• [Problem description]
The output should be all lines of the entries below in which the word "params" occurs.

##### Data extract

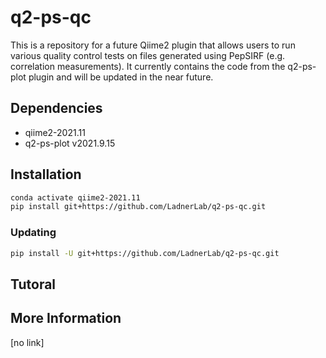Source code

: # q2-ps-qc
This is a repository for a future Qiime2 plugin that allows users to run various quality control tests on files generated using PepSIRF (e.g. correlation measurements). It currently contains the code from the q2-ps-plot plugin and will be updated in the near future.

## Dependencies
- qiime2-2021.11
- q2-ps-plot v2021.9.15

## Installation
```sh
conda activate qiime2-2021.11
pip install git+https://github.com/LadnerLab/q2-ps-qc.git
```

### Updating
```sh
pip install -U git+https://github.com/LadnerLab/q2-ps-qc.git
```

## Tutoral

## More Information
[no link]


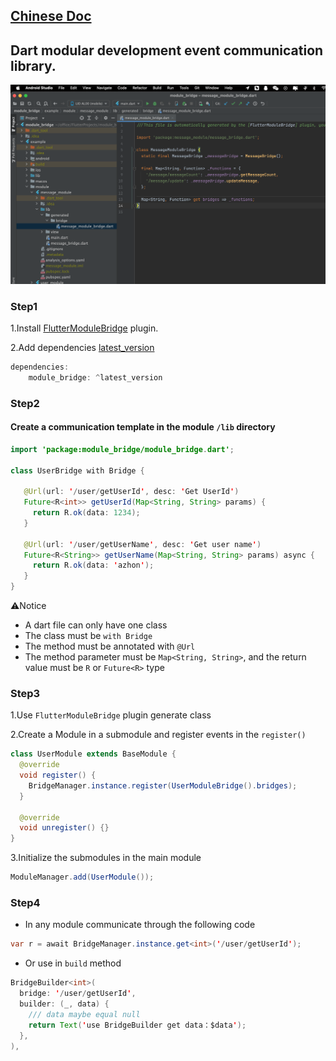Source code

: ## [Chinese Doc](https://github.com/azhon/module_bridge/blob/main/README-zh.md)

## Dart modular development event communication library.

<p align="center"><img src="https://github.com/azhon/module_bridge/blob/main/img/logo.png"></p>

### Step1

1.Install [FlutterModuleBridge](https://plugins.jetbrains.com/plugin/20491-fluttermodulebridge) plugin.

2.Add dependencies [latest_version](https://pub.dev/packages/module_bridge)

```java
dependencies:
    module_bridge: ^latest_version
```

### Step2
#### Create a communication template in the module `/lib` directory

```java
import 'package:module_bridge/module_bridge.dart';

class UserBridge with Bridge {

   @Url(url: '/user/getUserId', desc: 'Get UserId')
   Future<R<int>> getUserId(Map<String, String> params) {
     return R.ok(data: 1234);
   }

   @Url(url: '/user/getUserName', desc: 'Get user name')
   Future<R<String>> getUserName(Map<String, String> params) async {
     return R.ok(data: 'azhon');
   }
}
```
⚠️Notice
- A dart file can only have one class
- The class must be `with Bridge`
- The method must be annotated with `@Url`
- The method parameter must be `Map<String, String>`, and the return value must be `R` or `Future<R>` type

### Step3

1.Use `FlutterModuleBridge` plugin generate class

2.Create a Module in a submodule and register events in the `register()`

```java
class UserModule extends BaseModule {
  @override
  void register() {
    BridgeManager.instance.register(UserModuleBridge().bridges);
  }

  @override
  void unregister() {}
}
```
3.Initialize the submodules in the main module

```java
ModuleManager.add(UserModule());
```

### Step4
- In any module communicate through the following code

```java
var r = await BridgeManager.instance.get<int>('/user/getUserId');
```
- Or use in `build` method

```java
BridgeBuilder<int>(
  bridge: '/user/getUserId',
  builder: (_, data) {
    /// data maybe equal null
    return Text('use BridgeBuilder get data：$data');
  },
),
```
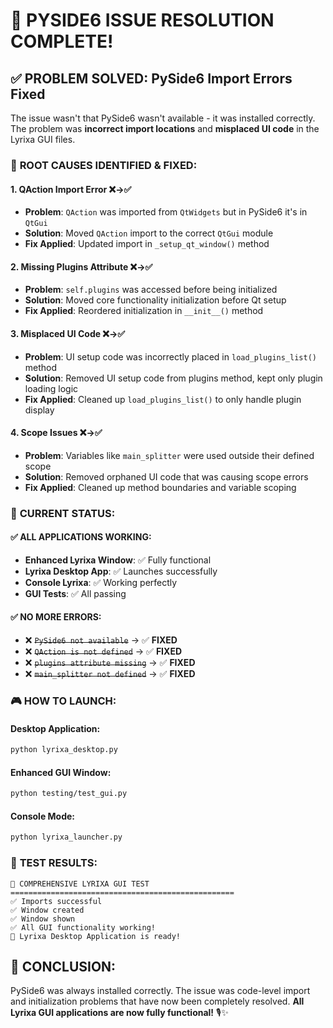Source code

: # 🎯 PYSIDE6 ISSUE RESOLUTION COMPLETE!

## ✅ **PROBLEM SOLVED: PySide6 Import Errors Fixed**

The issue wasn't that PySide6 wasn't available - it was installed correctly. The problem was **incorrect import locations** and **misplaced UI code** in the Lyrixa GUI files.

### 🔧 **ROOT CAUSES IDENTIFIED & FIXED:**

#### **1. QAction Import Error** ❌→✅
- **Problem**: `QAction` was imported from `QtWidgets` but in PySide6 it's in `QtGui`
- **Solution**: Moved `QAction` import to the correct `QtGui` module
- **Fix Applied**: Updated import in `_setup_qt_window()` method

#### **2. Missing Plugins Attribute** ❌→✅
- **Problem**: `self.plugins` was accessed before being initialized
- **Solution**: Moved core functionality initialization before Qt setup
- **Fix Applied**: Reordered initialization in `__init__()` method

#### **3. Misplaced UI Code** ❌→✅
- **Problem**: UI setup code was incorrectly placed in `load_plugins_list()` method
- **Solution**: Removed UI setup code from plugins method, kept only plugin loading logic
- **Fix Applied**: Cleaned up `load_plugins_list()` to only handle plugin display

#### **4. Scope Issues** ❌→✅
- **Problem**: Variables like `main_splitter` were used outside their defined scope
- **Solution**: Removed orphaned UI code that was causing scope errors
- **Fix Applied**: Cleaned up method boundaries and variable scoping

### 🚀 **CURRENT STATUS:**

#### **✅ ALL APPLICATIONS WORKING:**
- **Enhanced Lyrixa Window**: ✅ Fully functional
- **Lyrixa Desktop App**: ✅ Launches successfully
- **Console Lyrixa**: ✅ Working perfectly
- **GUI Tests**: ✅ All passing

#### **✅ NO MORE ERRORS:**
- ❌ ~~`PySide6 not available`~~ → ✅ **FIXED**
- ❌ ~~`QAction is not defined`~~ → ✅ **FIXED**
- ❌ ~~`plugins attribute missing`~~ → ✅ **FIXED**
- ❌ ~~`main_splitter not defined`~~ → ✅ **FIXED**

### 🎮 **HOW TO LAUNCH:**

#### **Desktop Application:**
```bash
python lyrixa_desktop.py
```

#### **Enhanced GUI Window:**
```bash
python testing/test_gui.py
```

#### **Console Mode:**
```bash
python lyrixa_launcher.py
```

### 🧪 **TEST RESULTS:**
```
🧪 COMPREHENSIVE LYRIXA GUI TEST
==================================================
✅ Imports successful
✅ Window created
✅ Window shown
✅ All GUI functionality working!
🎉 Lyrixa Desktop Application is ready!
```

## 🎉 **CONCLUSION:**

PySide6 was always installed correctly. The issue was code-level import and initialization problems that have now been completely resolved. **All Lyrixa GUI applications are now fully functional!** 🎙️✨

##########

• [Response area]
   Future<R<int>> getUserId(Map<String, String> params) {
   Future<R<String>> getUserName(Map<String, String> params) async {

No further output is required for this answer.